屹湘萬沒想到高師傅會這麼問她,她只笑了下,說:“您這是從何說起啊……”
“你別以為我不知道,你們倆小時候,我可撞見過你們在艾老家樓下扯著小手,聽見動靜兒就趕緊撒手……我在艾老家看見你們倆裝的跟麵人兒似的,憋笑憋的我差點兒內傷你知道嗎?”高師傅雖說此時是當笑話講當年事,臉上的表情倒比剛剛嚴肅似的,也不看屹湘,“說是你們倆小時候,其實也不算小了,就是後來你也出國了……咱也老見不大著了,不大知道你情況……湘湘,你們倆青梅竹馬,其他的不說,底細是瞭解的。女孩子嫁人啊,最起碼得靠譜不是?一輩子的事兒……”
“我的話不入耳呢,你就當我沒說過。現在的年輕人,也聽不進我們老一輩人說話……我和你說的這些,也和我的姑娘說過。我那老姑娘就老擠兌我,說什麼現在誰還拿結婚當一輩子的事兒呢,沒給我鼻子氣歪嘍……”高師傅鼻樑上老花鏡往下滑。他索性摘下來,拿著一條眼鏡腿兒指著屹湘,說:“你聽聽,多戳人心窩子!”。
屹湘笑了笑,還是不說話。
就見著那隻在四處亂逛的小獒犬顛兒顛兒的跑過來,踏上了畫片。高師傅忙嚇唬它。它的樣子是毫不畏懼的,瞅著人,也不帶後退的。屹湘看那小傢伙忽然動了一下,後腿一撇,她眼疾手快的,幾乎是滾著過去的,將毛球一把托起來舉著轉到一邊去,剛剛坐穩在地板上,就眼睜睜的看著一股子熱乎乎的液體流了下來:一點兒沒浪費,全澆在了她身上——她今兒特意穿的工裝褲,厚厚的棉布,太吸水了……舉著毛球在她面前,她瞪著它、它瞪著她,高師傅和小白都已經笑倒了。
毛球開始蹬著小胖腿哼哼。這一動彈,它滿身熱乎乎的味道撲到了屹湘面前。
屹湘皺眉,嘟囔著:“可不能把它擱這兒了,太裹亂了……臭死了,你。”她拍了毛球屁股一下。這小傢伙肉還挺多,“把你煮了燉一鍋當午飯吃算了。”她低頭看自己身上,瀝瀝拉拉的,沾狗尿的地方,卡其色變成了深土色。

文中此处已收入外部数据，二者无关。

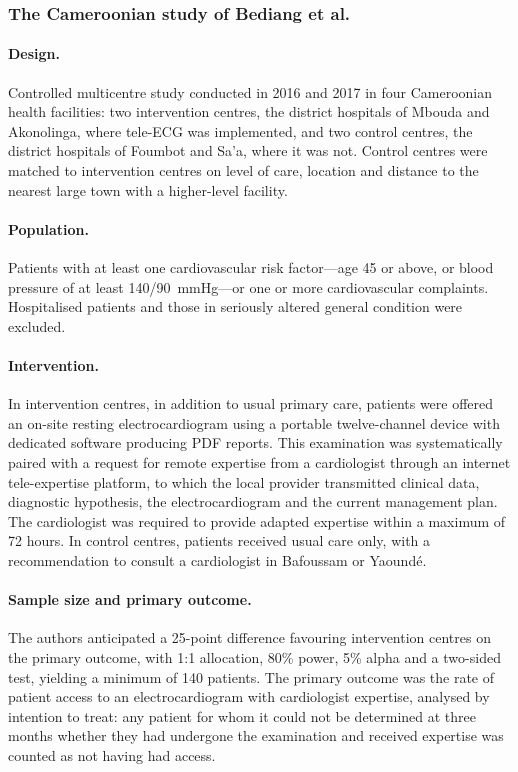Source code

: \documentclass[12pt,a4paper,oneside]{report}
\begin{document}
\subsubsection{The Cameroonian study of Bediang et al.}\label{sec:bediang}

\paragraph{Design.} Controlled multicentre study conducted in 2016 and 2017 in four Cameroonian health facilities: two intervention centres, the district hospitals of Mbouda and Akonolinga, where tele-ECG was implemented, and two control centres, the district hospitals of Foumbot and Sa'a, where it was not. Control centres were matched to intervention centres on level of care, location and distance to the nearest large town with a higher-level facility.

\paragraph{Population.} Patients with at least one cardiovascular risk factor---age 45 or above, or blood pressure of at least 140/90~mmHg---or one or more cardiovascular complaints. Hospitalised patients and those in seriously altered general condition were excluded.

\paragraph{Intervention.} In intervention centres, in addition to usual primary care, patients were offered an on-site resting electrocardiogram using a portable twelve-channel device with dedicated software producing PDF reports. This examination was systematically paired with a request for remote expertise from a cardiologist through an internet tele-expertise platform, to which the local provider transmitted clinical data, diagnostic hypothesis, the electrocardiogram and the current management plan. The cardiologist was required to provide adapted expertise within a maximum of 72 hours. In control centres, patients received usual care only, with a recommendation to consult a cardiologist in Bafoussam or Yaoundé.

\paragraph{Sample size and primary outcome.} The authors anticipated a 25-point difference favouring intervention centres on the primary outcome, with 1:1 allocation, 80\% power, 5\% alpha and a two-sided test, yielding a minimum of 140 patients. The primary outcome was the rate of patient access to an electrocardiogram with cardiologist expertise, analysed by intention to treat: any patient for whom it could not be determined at three months whether they had undergone the examination and received expertise was counted as not having had access.
\end{document}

高師傅笑的幾乎岔氣兒,眼淚都出來了,早已經忘了剛剛和屹湘說到哪兒。屹湘趁機說:“我下去洗洗,然後弄點兒喝的上來。”說完抱著沉重的毛球就下樓去,一直到了樓底下,才把毛球放下來。
聽到外面車響,屹湘停了一停。走進餐廳去,從杯架上拿下三個大大的瓷杯。她拉開冰箱,就看到冰箱裡有一瓶開了封的水——也只是預感,也許葉崇磬這裡會有。果然有。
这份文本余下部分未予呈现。